| What to do |
Your reply should be the whole listing, copied exactly, with the pictures left out.

-- -- --

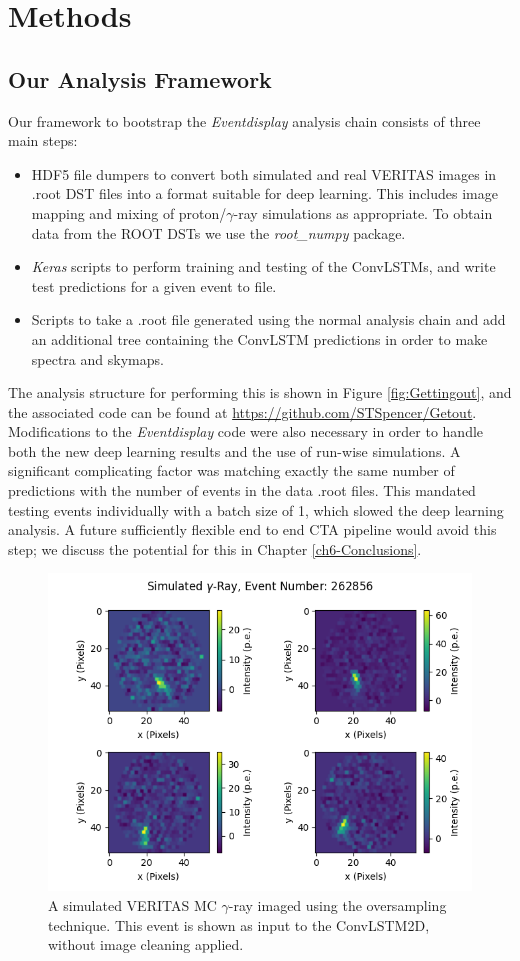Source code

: \section{Methods}
\subsection{Our Analysis Framework}
Our framework to bootstrap the \textit{Eventdisplay} analysis chain consists of three main steps:
\begin{itemize}
    \item HDF5 file dumpers to convert both simulated and real VERITAS images in .root DST files into a format suitable for deep learning. This includes image mapping and mixing of proton/$\gamma$-ray simulations as appropriate. To obtain data from the ROOT DSTs we use the \textit{root\_numpy} \cite{rootnumpy} package.
    \item \textit{Keras} scripts to perform training and testing of the ConvLSTMs, and write test predictions for a given event to file.
    \item Scripts to take a .root file generated using the normal analysis chain and add an additional tree containing the ConvLSTM predictions in order to make spectra and skymaps.
\end{itemize}
The analysis structure for performing this is shown in Figure \ref{fig:Gettingout}, and the associated code can be found at \url{https://github.com/STSpencer/Getout}. Modifications to the \textit{Eventdisplay} code were also necessary in order to handle both the new deep learning results and the use of run-wise simulations. A significant complicating factor was matching exactly the same number of predictions with the number of events in the data .root files. This mandated testing events individually with a batch size of 1, which slowed the deep learning analysis. A future sufficiently flexible end to end CTA pipeline would avoid this step; we discuss the potential for this in Chapter \ref{ch6-Conclusions}.
\begin{figure}[h] 
        \centering \includegraphics[width=0.8\columnwidth]{figures/sim_272_oversampling.png}

        \caption{
                \label{fig:sim} A simulated VERITAS MC $\gamma$-ray imaged using the oversampling technique. This event is shown as input to the ConvLSTM2D, without image cleaning applied.
        }
\end{figure}

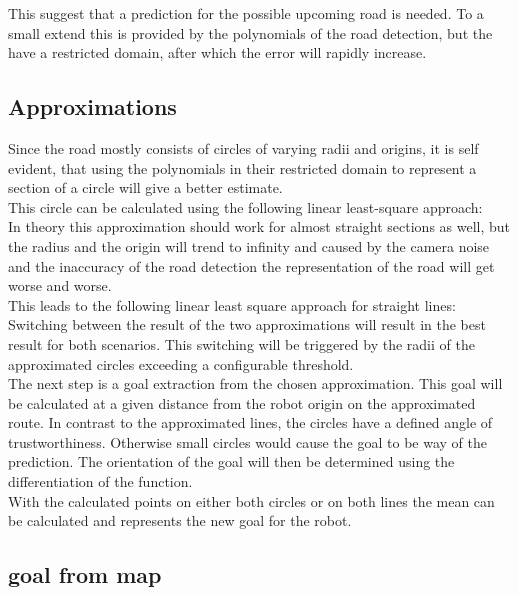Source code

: This suggest that a prediction for the possible upcoming road is needed. To a small extend this is provided by the polynomials of the road detection, but the have a restricted domain, after which the error will rapidly increase.

\subsection{Approximations}

Since the road mostly consists of circles of varying radii and origins, it is self evident, that using the polynomials in their restricted domain to represent a section of a circle will give a better estimate.\\
This circle can be calculated using the following linear least-square approach:\\

In theory this approximation should work for almost straight sections as well, but the radius and the origin will trend to infinity and caused by the camera noise and the inaccuracy of the road detection the representation of the road will get worse and worse.\\

This leads to the following linear least square approach for straight lines:\\

Switching between the result of the two approximations will result in the best result for both scenarios. This switching will be triggered by the radii of the approximated circles exceeding a configurable threshold.\\

The next step is a goal extraction from the chosen approximation. This goal will be calculated at a given distance from the robot origin on the approximated route. In contrast to the approximated lines, the circles have a defined angle of trustworthiness. Otherwise small circles would cause the goal to be way of the prediction. The orientation of the goal will then be determined using the differentiation of the function.\\

With the calculated points on either both circles or on both lines the mean can be calculated and represents the new goal for the robot.



\subsection{goal from map}

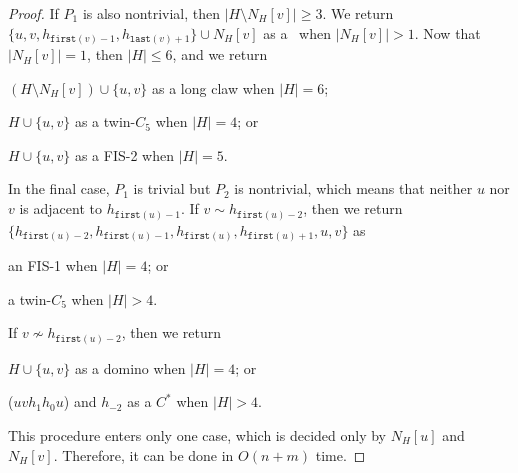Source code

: \documentclass[10pt]{article}
\newcommand{\head}[1]{\ensuremath{{\mathtt{last}(#1)}}}
\newcommand{\tail}[1]{\ensuremath{{\mathtt{first}(#1)}}}
\begin{document}
\begin{proof}
  If $P_1$ is also nontrivial, then $|H\setminus N_H[v]|\ge 3$.  We
  return $\{u, v, h_{\tail{v}-1}, h_{\head{v}+1}\}\cup N_H[v]$ as a
  \dag\ when $|N_H[v]| > 1$.
  Now that $|N_H[v]|= 1$, then $|H|\le 6$, and we return
  \begin{inparaenum}[(\itshape 1\upshape)]
  \item $(H\setminus N_H[v])\cup \{u, v\}$ as a long claw when $|H|=
    6$;
  \item  $H\cup\{u,v\}$ as a twin-$C_5$ when $|H|= 4$; or
  \item $H\cup\{u,v\}$ as a FIS-2 when $|H|= 5$.
  \end{inparaenum}
  In the final case, $P_1$ is trivial but $P_2$ is nontrivial, which
  means that neither $u$ nor $v$ is adjacent to $h_{\tail{u}-1}$.  If
  $v\sim h_{\tail{u}-2}$, then we return $\{h_{\tail{u}-2},
  h_{\tail{u}-1}, h_{\tail{u}}, h_{\tail{u}+1}, u, v\}$ as
  \begin{inparaenum}[(\itshape 1\upshape)]
  \item an FIS-1 when $|H| = 4$; or
  \item a twin-$C_5$ when $|H| > 4$.
  \end{inparaenum}
  If $v\not\sim h_{\tail{u}-2}$, then we return
  \begin{inparaenum}[(\itshape 1\upshape)]
  \item $H\cup\{u,v\}$ as a domino when $|H| = 4$; or
  \item ($u v h_1 h_0 u$) and $h_{-2}$ as a $C^*$ when $|H| > 4$.
  \end{inparaenum}
  This procedure enters only one case, which is decided only by
  $N_H[u]$ and $N_H[v]$.  Therefore, it can be done in $O(n+m)$ time.
\end{proof}
\end{document}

-- -- --

| Problem solution |
Source code

: \section{Methods}
\subsection{Our Analysis Framework}
Our framework to bootstrap the \textit{Eventdisplay} analysis chain consists of three main steps:
\begin{itemize}
    \item HDF5 file dumpers to convert both simulated and real VERITAS images in .root DST files into a format suitable for deep learning. This includes image mapping and mixing of proton/$\gamma$-ray simulations as appropriate. To obtain data from the ROOT DSTs we use the \textit{root\_numpy} \cite{rootnumpy} package.
    \item \textit{Keras} scripts to perform training and testing of the ConvLSTMs, and write test predictions for a given event to file.
    \item Scripts to take a .root file generated using the normal analysis chain and add an additional tree containing the ConvLSTM predictions in order to make spectra and skymaps.
\end{itemize}
The analysis structure for performing this is shown in Figure \ref{fig:Gettingout}, and the associated code can be found at \url{https://github.com/STSpencer/Getout}. Modifications to the \textit{Eventdisplay} code were also necessary in order to handle both the new deep learning results and the use of run-wise simulations. A significant complicating factor was matching exactly the same number of predictions with the number of events in the data .root files. This mandated testing events individually with a batch size of 1, which slowed the deep learning analysis. A future sufficiently flexible end to end CTA pipeline would avoid this step; we discuss the potential for this in Chapter \ref{ch6-Conclusions}.
\begin{figure}[h] 
        \centering \includegraphics[width=0.8\columnwidth]{figures/sim_272_oversampling.png}

        \caption{
                \label{fig:sim} A simulated VERITAS MC $\gamma$-ray imaged using the oversampling technique. This event is shown as input to the ConvLSTM2D, without image cleaning applied.
        }
\end{figure}

Source code

: This suggest that a prediction for the possible upcoming road is needed. To a small extend this is provided by the polynomials of the road detection, but the have a restricted domain, after which the error will rapidly increase.

\subsection{Approximations}

Since the road mostly consists of circles of varying radii and origins, it is self evident, that using the polynomials in their restricted domain to represent a section of a circle will give a better estimate.\\
This circle can be calculated using the following linear least-square approach:\\

In theory this approximation should work for almost straight sections as well, but the radius and the origin will trend to infinity and caused by the camera noise and the inaccuracy of the road detection the representation of the road will get worse and worse.\\

This leads to the following linear least square approach for straight lines:\\

Switching between the result of the two approximations will result in the best result for both scenarios. This switching will be triggered by the radii of the approximated circles exceeding a configurable threshold.\\

The next step is a goal extraction from the chosen approximation. This goal will be calculated at a given distance from the robot origin on the approximated route. In contrast to the approximated lines, the circles have a defined angle of trustworthiness. Otherwise small circles would cause the goal to be way of the prediction. The orientation of the goal will then be determined using the differentiation of the function.\\

With the calculated points on either both circles or on both lines the mean can be calculated and represents the new goal for the robot.



\subsection{goal from map}

Source code

: \documentclass[10pt]{article}
\newcommand{\head}[1]{\ensuremath{{\mathtt{last}(#1)}}}
\newcommand{\tail}[1]{\ensuremath{{\mathtt{first}(#1)}}}
\begin{document}
\begin{proof}
  If $P_1$ is also nontrivial, then $|H\setminus N_H[v]|\ge 3$.  We
  return $\{u, v, h_{\tail{v}-1}, h_{\head{v}+1}\}\cup N_H[v]$ as a
  \dag\ when $|N_H[v]| > 1$.
  Now that $|N_H[v]|= 1$, then $|H|\le 6$, and we return
  \begin{inparaenum}[(\itshape 1\upshape)]
  \item $(H\setminus N_H[v])\cup \{u, v\}$ as a long claw when $|H|=
    6$;
  \item  $H\cup\{u,v\}$ as a twin-$C_5$ when $|H|= 4$; or
  \item $H\cup\{u,v\}$ as a FIS-2 when $|H|= 5$.
  \end{inparaenum}
  In the final case, $P_1$ is trivial but $P_2$ is nontrivial, which
  means that neither $u$ nor $v$ is adjacent to $h_{\tail{u}-1}$.  If
  $v\sim h_{\tail{u}-2}$, then we return $\{h_{\tail{u}-2},
  h_{\tail{u}-1}, h_{\tail{u}}, h_{\tail{u}+1}, u, v\}$ as
  \begin{inparaenum}[(\itshape 1\upshape)]
  \item an FIS-1 when $|H| = 4$; or
  \item a twin-$C_5$ when $|H| > 4$.
  \end{inparaenum}
  If $v\not\sim h_{\tail{u}-2}$, then we return
  \begin{inparaenum}[(\itshape 1\upshape)]
  \item $H\cup\{u,v\}$ as a domino when $|H| = 4$; or
  \item ($u v h_1 h_0 u$) and $h_{-2}$ as a $C^*$ when $|H| > 4$.
  \end{inparaenum}
  This procedure enters only one case, which is decided only by
  $N_H[u]$ and $N_H[v]$.  Therefore, it can be done in $O(n+m)$ time.
\end{proof}
\end{document}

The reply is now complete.